Opinion: Mom and pop psychology
Guest commentator Dwayne Biggs explores importance of parental rights versus parental responsibilities in age of talking about issues he thinks are just icky
By Dwayne Biggs
Policy 713 and the issue of gender identity among children has put New Brunswick in the spotlight on the international stage, and I don’t like it - not one bit.
One reason for my discomfort is that the term “stage” evokes thoughts of the theatre, and as we all know, the theatre is the sole domain of… people engaged in “alternate lifestyles,” as they say. That’s just a fact. The wife made me watch the Tony Awards one time, and it prompted me to tear the page out of my high school yearbook that showed me as a member of the cast of Calamity Jane in my senior year.
But the main reason this ruffles my feathers - very manly ones, I assure you - is that there’s this inexplicable pushback against the notion of keeping parents in the know on the state of their kids’ identities.
The premier and the Education minister are pushing for revisions to a policy that allows kids of any age to determine their gender and even their names. Previously, if the young’uns wanted to keep Mom and Dad in the dark about who they were, what others called them and what they thought, well, that was just hunky dory by members of the Indoctrination Vocation, or the profession of teachers, as they call themselves.
The shift to take that choice away from students under the age of 16 has proven to be a controversial one.
Speaking as the leader of the Regressive Conservative Party of New Brunswick, I too take issue with the change - because it doesn’t go far enough!
Why allow for such an arbitrary cutoff at the age of 16? As long as these kids are in school, a policy requiring parents to be informed of what their offspring are asking for, saying and thinking ought to be in place all up to Grade 14. Er, Grade 12, I mean.
As parents, we made these kids, and that means they belong to us. They carry the names we gave ‘em, the haircuts we give ‘em and the genders we picked out for them. (I read a book that directed me to gorge myself on pomegranates or Flamin’ Hot Cheetos ahead of the Dance with No Pants, depending on if I wanted boys or girls, and it worked, for the most part.)
Parents have the right to know if their children are tinkering with their factory-issued branding. I mean, what if they end up voiding the warranty?
Mothers and fathers - but especially fathers - need to know what their kids are getting up to in school. They’re entitled to ensure their names are the same, and they’re entitled to know what their kids are doing, saying and even thinking at all times.
That’s why I routinely read my daughter Dwayna’s diary, and why I read Dwayne Jr.’s journal before I burned it BECAUSE BOYS DON’T KEEP JOURNALS, daggummit!
Parents have rights, but they also have responsibilities. Some have argued those two notions are in direct conflict, but I reject that notion. They go hand in hand.

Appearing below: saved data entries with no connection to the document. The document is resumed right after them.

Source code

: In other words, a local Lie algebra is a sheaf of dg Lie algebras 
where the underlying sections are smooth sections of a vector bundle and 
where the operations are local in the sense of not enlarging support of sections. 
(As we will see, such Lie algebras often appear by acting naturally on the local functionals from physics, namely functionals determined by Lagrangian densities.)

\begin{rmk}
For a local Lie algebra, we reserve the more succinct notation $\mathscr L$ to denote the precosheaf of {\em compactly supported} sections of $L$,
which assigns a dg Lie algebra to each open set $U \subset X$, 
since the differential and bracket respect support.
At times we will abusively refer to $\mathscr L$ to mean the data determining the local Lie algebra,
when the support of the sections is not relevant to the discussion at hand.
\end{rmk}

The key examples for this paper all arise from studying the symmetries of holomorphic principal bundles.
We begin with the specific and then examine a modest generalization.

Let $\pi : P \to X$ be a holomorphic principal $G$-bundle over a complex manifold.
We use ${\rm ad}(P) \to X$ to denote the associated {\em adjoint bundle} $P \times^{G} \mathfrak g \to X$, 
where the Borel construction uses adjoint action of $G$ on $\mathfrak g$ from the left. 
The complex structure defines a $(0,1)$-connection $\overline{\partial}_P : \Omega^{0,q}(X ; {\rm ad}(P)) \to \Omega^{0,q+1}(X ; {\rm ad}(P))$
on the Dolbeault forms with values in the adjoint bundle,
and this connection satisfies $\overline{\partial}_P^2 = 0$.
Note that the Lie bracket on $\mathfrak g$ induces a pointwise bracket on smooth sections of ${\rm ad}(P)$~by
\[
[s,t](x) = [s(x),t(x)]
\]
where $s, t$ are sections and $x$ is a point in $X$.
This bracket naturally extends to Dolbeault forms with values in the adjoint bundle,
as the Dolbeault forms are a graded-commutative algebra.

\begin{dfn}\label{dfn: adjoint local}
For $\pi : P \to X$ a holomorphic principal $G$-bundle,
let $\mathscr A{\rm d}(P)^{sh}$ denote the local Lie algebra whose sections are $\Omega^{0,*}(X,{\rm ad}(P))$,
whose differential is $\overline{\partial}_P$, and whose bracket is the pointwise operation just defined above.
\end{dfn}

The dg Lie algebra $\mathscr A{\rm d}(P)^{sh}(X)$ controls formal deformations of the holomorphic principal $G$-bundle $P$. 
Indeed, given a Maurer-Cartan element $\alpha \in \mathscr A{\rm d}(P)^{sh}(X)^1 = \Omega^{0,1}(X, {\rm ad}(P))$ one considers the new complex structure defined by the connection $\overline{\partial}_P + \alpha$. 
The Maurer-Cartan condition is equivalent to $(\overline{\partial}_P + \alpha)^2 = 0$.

Moms and dads do have rights - to conceive, coerce and control - but they also have responsibilities. They are responsible to shape their sons and daughters into upstanding, contributing and - most importantly - obedient citizens who conform to what society (as envisioned in the 1950s) expects them to be. That could be a forestry technician, a refinery worker or a nurse with sufficient compassion (and by “compassion,” I mean a tolerance for long hours and low pay).
Our province would run more smoothly, economically and esthetically if everyone just went back to a simpler time. There was a time when we had men in fedoras and gals in the kitchen, not non-binary people or gender fluidity. When Injuns were the bad guys in movies rather than the victims of colonization. When workers just took what scraps they were given rather than turn to unions to demand [shudder] fairness.
Now, there are aspects of today’s society that we ought to keep. For the most part, we’ve left behind things like affluence on a single household income and affordable post-secondary education.
But when it comes to education, gender identity and parenting, I long for how things used to be. And since that’s how I feel, I can state with confidence that’s how most everyone else must feel.
Right?
Dwayne Biggs heads up the [fictional] Regressive Conservative Party and once ran for the leadership of the Conflagration of Seasons Party before it fell apart once everyone realized what hateful bastards they were.